- [What is needed]: Below are some records; retype all of them exactly.

(Records from a data collection)
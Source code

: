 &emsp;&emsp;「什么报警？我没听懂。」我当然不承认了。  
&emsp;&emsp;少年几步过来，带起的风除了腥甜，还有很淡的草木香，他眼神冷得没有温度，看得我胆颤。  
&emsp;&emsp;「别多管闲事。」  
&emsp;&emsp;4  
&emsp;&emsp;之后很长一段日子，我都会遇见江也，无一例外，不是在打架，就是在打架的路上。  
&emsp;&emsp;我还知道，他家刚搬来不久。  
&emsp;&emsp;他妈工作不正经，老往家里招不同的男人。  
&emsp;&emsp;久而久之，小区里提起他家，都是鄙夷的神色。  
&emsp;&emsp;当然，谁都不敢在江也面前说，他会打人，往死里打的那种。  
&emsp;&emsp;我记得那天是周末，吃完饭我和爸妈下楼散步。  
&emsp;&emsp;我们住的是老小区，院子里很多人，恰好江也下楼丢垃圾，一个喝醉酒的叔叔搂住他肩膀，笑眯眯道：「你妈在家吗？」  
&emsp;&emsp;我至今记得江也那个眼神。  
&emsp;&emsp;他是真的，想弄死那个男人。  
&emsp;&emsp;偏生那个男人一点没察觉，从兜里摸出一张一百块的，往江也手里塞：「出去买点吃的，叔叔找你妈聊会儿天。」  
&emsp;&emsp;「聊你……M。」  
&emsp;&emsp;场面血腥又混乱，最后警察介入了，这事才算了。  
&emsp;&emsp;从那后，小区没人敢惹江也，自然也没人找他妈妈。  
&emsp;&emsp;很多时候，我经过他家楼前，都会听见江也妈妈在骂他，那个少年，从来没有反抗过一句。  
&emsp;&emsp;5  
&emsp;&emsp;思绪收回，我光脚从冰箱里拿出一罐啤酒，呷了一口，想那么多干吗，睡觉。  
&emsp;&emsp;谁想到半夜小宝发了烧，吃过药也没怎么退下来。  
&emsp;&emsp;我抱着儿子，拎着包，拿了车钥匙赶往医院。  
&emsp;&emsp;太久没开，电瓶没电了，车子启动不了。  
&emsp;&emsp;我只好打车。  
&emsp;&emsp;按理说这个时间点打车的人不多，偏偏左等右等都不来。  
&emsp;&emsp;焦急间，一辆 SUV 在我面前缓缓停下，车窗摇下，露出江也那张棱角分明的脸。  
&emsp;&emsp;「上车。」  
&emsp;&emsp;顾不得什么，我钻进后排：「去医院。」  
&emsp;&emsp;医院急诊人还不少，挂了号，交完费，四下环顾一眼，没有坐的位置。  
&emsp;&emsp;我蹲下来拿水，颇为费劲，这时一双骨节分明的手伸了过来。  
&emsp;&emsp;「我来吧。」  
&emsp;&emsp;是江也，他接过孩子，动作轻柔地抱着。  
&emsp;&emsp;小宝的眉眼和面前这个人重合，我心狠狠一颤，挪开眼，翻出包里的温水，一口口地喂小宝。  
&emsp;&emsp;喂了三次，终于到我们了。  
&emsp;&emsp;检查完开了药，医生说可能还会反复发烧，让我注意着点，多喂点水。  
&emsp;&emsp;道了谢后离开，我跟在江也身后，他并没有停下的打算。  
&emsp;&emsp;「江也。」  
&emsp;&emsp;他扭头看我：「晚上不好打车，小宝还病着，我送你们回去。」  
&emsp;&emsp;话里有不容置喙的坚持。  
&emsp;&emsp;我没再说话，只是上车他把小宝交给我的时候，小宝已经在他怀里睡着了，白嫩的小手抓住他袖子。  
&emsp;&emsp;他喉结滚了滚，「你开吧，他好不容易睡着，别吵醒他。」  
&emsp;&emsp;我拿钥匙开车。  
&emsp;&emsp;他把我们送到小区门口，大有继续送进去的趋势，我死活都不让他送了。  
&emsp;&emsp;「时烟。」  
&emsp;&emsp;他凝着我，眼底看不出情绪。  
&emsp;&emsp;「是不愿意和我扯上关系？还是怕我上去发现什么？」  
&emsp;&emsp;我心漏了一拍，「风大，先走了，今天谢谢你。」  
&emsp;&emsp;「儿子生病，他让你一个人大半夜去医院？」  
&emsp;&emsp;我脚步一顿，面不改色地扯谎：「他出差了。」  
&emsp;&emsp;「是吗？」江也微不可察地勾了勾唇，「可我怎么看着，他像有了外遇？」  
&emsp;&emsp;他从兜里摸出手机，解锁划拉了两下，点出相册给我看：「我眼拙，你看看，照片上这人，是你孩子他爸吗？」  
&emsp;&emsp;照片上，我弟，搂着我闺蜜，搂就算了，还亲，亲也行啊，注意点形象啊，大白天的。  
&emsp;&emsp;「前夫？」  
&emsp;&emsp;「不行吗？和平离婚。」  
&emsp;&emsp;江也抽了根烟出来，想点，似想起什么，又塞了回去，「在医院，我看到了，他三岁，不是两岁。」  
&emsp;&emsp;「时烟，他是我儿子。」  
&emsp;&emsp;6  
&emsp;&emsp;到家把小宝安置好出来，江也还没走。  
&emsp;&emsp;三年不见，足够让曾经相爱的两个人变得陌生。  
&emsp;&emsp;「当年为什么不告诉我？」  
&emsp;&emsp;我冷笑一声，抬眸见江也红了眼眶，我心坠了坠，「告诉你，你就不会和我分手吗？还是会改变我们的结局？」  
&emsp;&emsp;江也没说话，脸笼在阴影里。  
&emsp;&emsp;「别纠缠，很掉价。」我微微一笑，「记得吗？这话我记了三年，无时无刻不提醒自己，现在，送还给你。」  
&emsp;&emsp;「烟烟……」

- [Expected answer]:
Source code

: &emsp;&emsp;「什么报警？我没听懂。」我当然不承认了。  
&emsp;&emsp;少年几步过来，带起的风除了腥甜，还有很淡的草木香，他眼神冷得没有温度，看得我胆颤。  
&emsp;&emsp;「别多管闲事。」  
&emsp;&emsp;4  
&emsp;&emsp;之后很长一段日子，我都会遇见江也，无一例外，不是在打架，就是在打架的路上。  
&emsp;&emsp;我还知道，他家刚搬来不久。  
&emsp;&emsp;他妈工作不正经，老往家里招不同的男人。  
&emsp;&emsp;久而久之，小区里提起他家，都是鄙夷的神色。  
&emsp;&emsp;当然，谁都不敢在江也面前说，他会打人，往死里打的那种。  
&emsp;&emsp;我记得那天是周末，吃完饭我和爸妈下楼散步。  
&emsp;&emsp;我们住的是老小区，院子里很多人，恰好江也下楼丢垃圾，一个喝醉酒的叔叔搂住他肩膀，笑眯眯道：「你妈在家吗？」  
&emsp;&emsp;我至今记得江也那个眼神。  
&emsp;&emsp;他是真的，想弄死那个男人。  
&emsp;&emsp;偏生那个男人一点没察觉，从兜里摸出一张一百块的，往江也手里塞：「出去买点吃的，叔叔找你妈聊会儿天。」  
&emsp;&emsp;「聊你……M。」  
&emsp;&emsp;场面血腥又混乱，最后警察介入了，这事才算了。  
&emsp;&emsp;从那后，小区没人敢惹江也，自然也没人找他妈妈。  
&emsp;&emsp;很多时候，我经过他家楼前，都会听见江也妈妈在骂他，那个少年，从来没有反抗过一句。  
&emsp;&emsp;5  
&emsp;&emsp;思绪收回，我光脚从冰箱里拿出一罐啤酒，呷了一口，想那么多干吗，睡觉。  
&emsp;&emsp;谁想到半夜小宝发了烧，吃过药也没怎么退下来。  
&emsp;&emsp;我抱着儿子，拎着包，拿了车钥匙赶往医院。  
&emsp;&emsp;太久没开，电瓶没电了，车子启动不了。  
&emsp;&emsp;我只好打车。  
&emsp;&emsp;按理说这个时间点打车的人不多，偏偏左等右等都不来。  
&emsp;&emsp;焦急间，一辆 SUV 在我面前缓缓停下，车窗摇下，露出江也那张棱角分明的脸。  
&emsp;&emsp;「上车。」  
&emsp;&emsp;顾不得什么，我钻进后排：「去医院。」  
&emsp;&emsp;医院急诊人还不少，挂了号，交完费，四下环顾一眼，没有坐的位置。  
&emsp;&emsp;我蹲下来拿水，颇为费劲，这时一双骨节分明的手伸了过来。  
&emsp;&emsp;「我来吧。」  
&emsp;&emsp;是江也，他接过孩子，动作轻柔地抱着。  
&emsp;&emsp;小宝的眉眼和面前这个人重合，我心狠狠一颤，挪开眼，翻出包里的温水，一口口地喂小宝。  
&emsp;&emsp;喂了三次，终于到我们了。  
&emsp;&emsp;检查完开了药，医生说可能还会反复发烧，让我注意着点，多喂点水。  
&emsp;&emsp;道了谢后离开，我跟在江也身后，他并没有停下的打算。  
&emsp;&emsp;「江也。」  
&emsp;&emsp;他扭头看我：「晚上不好打车，小宝还病着，我送你们回去。」  
&emsp;&emsp;话里有不容置喙的坚持。  
&emsp;&emsp;我没再说话，只是上车他把小宝交给我的时候，小宝已经在他怀里睡着了，白嫩的小手抓住他袖子。  
&emsp;&emsp;他喉结滚了滚，「你开吧，他好不容易睡着，别吵醒他。」  
&emsp;&emsp;我拿钥匙开车。  
&emsp;&emsp;他把我们送到小区门口，大有继续送进去的趋势，我死活都不让他送了。  
&emsp;&emsp;「时烟。」  
&emsp;&emsp;他凝着我，眼底看不出情绪。  
&emsp;&emsp;「是不愿意和我扯上关系？还是怕我上去发现什么？」  
&emsp;&emsp;我心漏了一拍，「风大，先走了，今天谢谢你。」  
&emsp;&emsp;「儿子生病，他让你一个人大半夜去医院？」  
&emsp;&emsp;我脚步一顿，面不改色地扯谎：「他出差了。」  
&emsp;&emsp;「是吗？」江也微不可察地勾了勾唇，「可我怎么看着，他像有了外遇？」  
&emsp;&emsp;他从兜里摸出手机，解锁划拉了两下，点出相册给我看：「我眼拙，你看看，照片上这人，是你孩子他爸吗？」  
&emsp;&emsp;照片上，我弟，搂着我闺蜜，搂就算了，还亲，亲也行啊，注意点形象啊，大白天的。  
&emsp;&emsp;「前夫？」  
&emsp;&emsp;「不行吗？和平离婚。」  
&emsp;&emsp;江也抽了根烟出来，想点，似想起什么，又塞了回去，「在医院，我看到了，他三岁，不是两岁。」  
&emsp;&emsp;「时烟，他是我儿子。」  
&emsp;&emsp;6  
&emsp;&emsp;到家把小宝安置好出来，江也还没走。  
&emsp;&emsp;三年不见，足够让曾经相爱的两个人变得陌生。  
&emsp;&emsp;「当年为什么不告诉我？」  
&emsp;&emsp;我冷笑一声，抬眸见江也红了眼眶，我心坠了坠，「告诉你，你就不会和我分手吗？还是会改变我们的结局？」  
&emsp;&emsp;江也没说话，脸笼在阴影里。  
&emsp;&emsp;「别纠缠，很掉价。」我微微一笑，「记得吗？这话我记了三年，无时无刻不提醒自己，现在，送还给你。」  
&emsp;&emsp;「烟烟……」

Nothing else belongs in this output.